**Activity:** Give back exactly the lines of the entries below from the line with "では実際に動かしてみよう。" to the line with "更に困ったことに，歴史的経緯（便利な言葉だw）から Shift-JIS や", inclusive, and only those.

**Material shown:**
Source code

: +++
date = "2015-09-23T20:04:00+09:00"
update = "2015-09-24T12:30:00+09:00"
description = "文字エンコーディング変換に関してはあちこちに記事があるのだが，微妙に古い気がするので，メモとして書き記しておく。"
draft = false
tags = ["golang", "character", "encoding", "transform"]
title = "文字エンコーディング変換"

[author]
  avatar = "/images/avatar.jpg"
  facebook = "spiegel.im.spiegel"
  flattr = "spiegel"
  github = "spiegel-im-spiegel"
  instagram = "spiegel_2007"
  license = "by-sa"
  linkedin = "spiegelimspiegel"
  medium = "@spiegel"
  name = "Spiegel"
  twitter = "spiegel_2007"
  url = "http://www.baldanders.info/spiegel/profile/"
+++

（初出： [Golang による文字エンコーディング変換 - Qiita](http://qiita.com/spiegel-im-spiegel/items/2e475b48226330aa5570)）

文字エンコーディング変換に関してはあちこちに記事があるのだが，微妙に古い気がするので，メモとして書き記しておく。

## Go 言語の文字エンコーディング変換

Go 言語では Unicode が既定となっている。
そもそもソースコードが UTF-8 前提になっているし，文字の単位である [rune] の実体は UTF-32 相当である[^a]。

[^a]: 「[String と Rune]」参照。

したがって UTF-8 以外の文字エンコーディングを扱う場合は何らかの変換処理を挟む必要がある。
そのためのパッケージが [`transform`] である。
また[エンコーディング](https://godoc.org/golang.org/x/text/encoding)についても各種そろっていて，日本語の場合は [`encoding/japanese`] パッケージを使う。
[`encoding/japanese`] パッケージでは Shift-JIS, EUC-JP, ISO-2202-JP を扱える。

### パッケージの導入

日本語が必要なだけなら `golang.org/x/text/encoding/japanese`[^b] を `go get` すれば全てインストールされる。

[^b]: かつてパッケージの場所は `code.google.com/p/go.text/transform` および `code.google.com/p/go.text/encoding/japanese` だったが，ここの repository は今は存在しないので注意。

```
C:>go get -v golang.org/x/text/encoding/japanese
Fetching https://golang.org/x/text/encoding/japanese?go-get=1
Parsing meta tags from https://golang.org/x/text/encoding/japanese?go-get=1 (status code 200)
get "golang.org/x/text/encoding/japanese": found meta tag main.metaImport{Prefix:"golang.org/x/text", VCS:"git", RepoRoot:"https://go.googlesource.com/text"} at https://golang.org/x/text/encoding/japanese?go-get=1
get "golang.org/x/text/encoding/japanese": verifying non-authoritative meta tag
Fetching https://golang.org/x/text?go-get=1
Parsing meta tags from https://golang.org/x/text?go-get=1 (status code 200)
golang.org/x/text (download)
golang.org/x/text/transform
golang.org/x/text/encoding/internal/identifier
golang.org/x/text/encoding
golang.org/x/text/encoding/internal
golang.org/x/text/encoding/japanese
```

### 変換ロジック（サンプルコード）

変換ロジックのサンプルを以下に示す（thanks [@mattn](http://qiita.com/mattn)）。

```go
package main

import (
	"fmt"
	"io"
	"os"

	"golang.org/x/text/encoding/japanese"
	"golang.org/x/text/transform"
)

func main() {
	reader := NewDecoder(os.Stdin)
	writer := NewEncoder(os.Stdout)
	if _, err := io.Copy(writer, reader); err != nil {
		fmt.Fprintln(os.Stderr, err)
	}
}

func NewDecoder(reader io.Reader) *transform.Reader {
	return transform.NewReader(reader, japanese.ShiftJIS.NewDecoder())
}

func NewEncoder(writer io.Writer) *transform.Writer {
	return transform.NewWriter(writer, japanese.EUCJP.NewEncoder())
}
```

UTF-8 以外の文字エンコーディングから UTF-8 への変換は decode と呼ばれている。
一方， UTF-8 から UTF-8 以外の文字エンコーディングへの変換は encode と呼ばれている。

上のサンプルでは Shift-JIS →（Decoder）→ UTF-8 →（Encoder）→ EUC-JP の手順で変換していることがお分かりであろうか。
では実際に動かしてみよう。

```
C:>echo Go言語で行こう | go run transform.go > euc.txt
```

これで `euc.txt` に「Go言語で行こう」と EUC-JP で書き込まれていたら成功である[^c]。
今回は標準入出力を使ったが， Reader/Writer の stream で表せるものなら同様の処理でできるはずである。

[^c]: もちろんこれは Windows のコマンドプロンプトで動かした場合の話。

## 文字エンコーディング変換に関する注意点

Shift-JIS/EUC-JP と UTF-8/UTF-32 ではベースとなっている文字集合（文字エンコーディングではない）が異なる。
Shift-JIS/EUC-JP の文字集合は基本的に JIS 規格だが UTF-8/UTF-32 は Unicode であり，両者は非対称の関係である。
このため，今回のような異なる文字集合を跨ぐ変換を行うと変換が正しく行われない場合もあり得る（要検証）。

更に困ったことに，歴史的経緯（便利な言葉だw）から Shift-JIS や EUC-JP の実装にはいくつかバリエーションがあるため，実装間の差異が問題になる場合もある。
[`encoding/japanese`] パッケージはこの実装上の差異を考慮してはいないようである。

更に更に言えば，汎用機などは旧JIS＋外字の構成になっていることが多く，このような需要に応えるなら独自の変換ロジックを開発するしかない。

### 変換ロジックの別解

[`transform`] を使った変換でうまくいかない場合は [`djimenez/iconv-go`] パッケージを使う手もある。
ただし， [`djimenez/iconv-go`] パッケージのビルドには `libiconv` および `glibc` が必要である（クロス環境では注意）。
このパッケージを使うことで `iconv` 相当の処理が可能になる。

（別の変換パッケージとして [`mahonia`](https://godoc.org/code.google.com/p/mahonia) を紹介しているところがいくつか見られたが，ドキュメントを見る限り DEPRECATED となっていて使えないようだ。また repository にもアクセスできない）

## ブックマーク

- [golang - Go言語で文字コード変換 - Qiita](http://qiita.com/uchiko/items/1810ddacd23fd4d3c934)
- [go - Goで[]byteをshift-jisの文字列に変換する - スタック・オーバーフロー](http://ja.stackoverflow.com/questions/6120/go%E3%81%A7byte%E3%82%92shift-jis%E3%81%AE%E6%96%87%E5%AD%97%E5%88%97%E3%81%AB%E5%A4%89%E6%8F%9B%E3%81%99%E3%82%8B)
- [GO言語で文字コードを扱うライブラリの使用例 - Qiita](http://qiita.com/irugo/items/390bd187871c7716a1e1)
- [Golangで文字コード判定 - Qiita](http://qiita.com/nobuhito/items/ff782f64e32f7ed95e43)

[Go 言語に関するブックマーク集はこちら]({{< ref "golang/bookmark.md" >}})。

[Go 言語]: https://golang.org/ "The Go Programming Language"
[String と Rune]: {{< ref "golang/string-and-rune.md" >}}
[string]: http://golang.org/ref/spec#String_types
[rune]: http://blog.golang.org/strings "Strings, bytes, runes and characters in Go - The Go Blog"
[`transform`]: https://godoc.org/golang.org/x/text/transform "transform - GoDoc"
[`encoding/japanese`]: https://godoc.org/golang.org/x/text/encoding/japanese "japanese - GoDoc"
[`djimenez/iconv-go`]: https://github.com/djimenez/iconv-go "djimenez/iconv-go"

**Response to the exercise:**
では実際に動かしてみよう。

```
C:>echo Go言語で行こう | go run transform.go > euc.txt
```

これで `euc.txt` に「Go言語で行こう」と EUC-JP で書き込まれていたら成功である[^c]。
今回は標準入出力を使ったが， Reader/Writer の stream で表せるものなら同様の処理でできるはずである。

[^c]: もちろんこれは Windows のコマンドプロンプトで動かした場合の話。

## 文字エンコーディング変換に関する注意点

Shift-JIS/EUC-JP と UTF-8/UTF-32 ではベースとなっている文字集合（文字エンコーディングではない）が異なる。
Shift-JIS/EUC-JP の文字集合は基本的に JIS 規格だが UTF-8/UTF-32 は Unicode であり，両者は非対称の関係である。
このため，今回のような異なる文字集合を跨ぐ変換を行うと変換が正しく行われない場合もあり得る（要検証）。

更に困ったことに，歴史的経緯（便利な言葉だw）から Shift-JIS や EUC-JP の実装にはいくつかバリエーションがあるため，実装間の差異が問題になる場合もある。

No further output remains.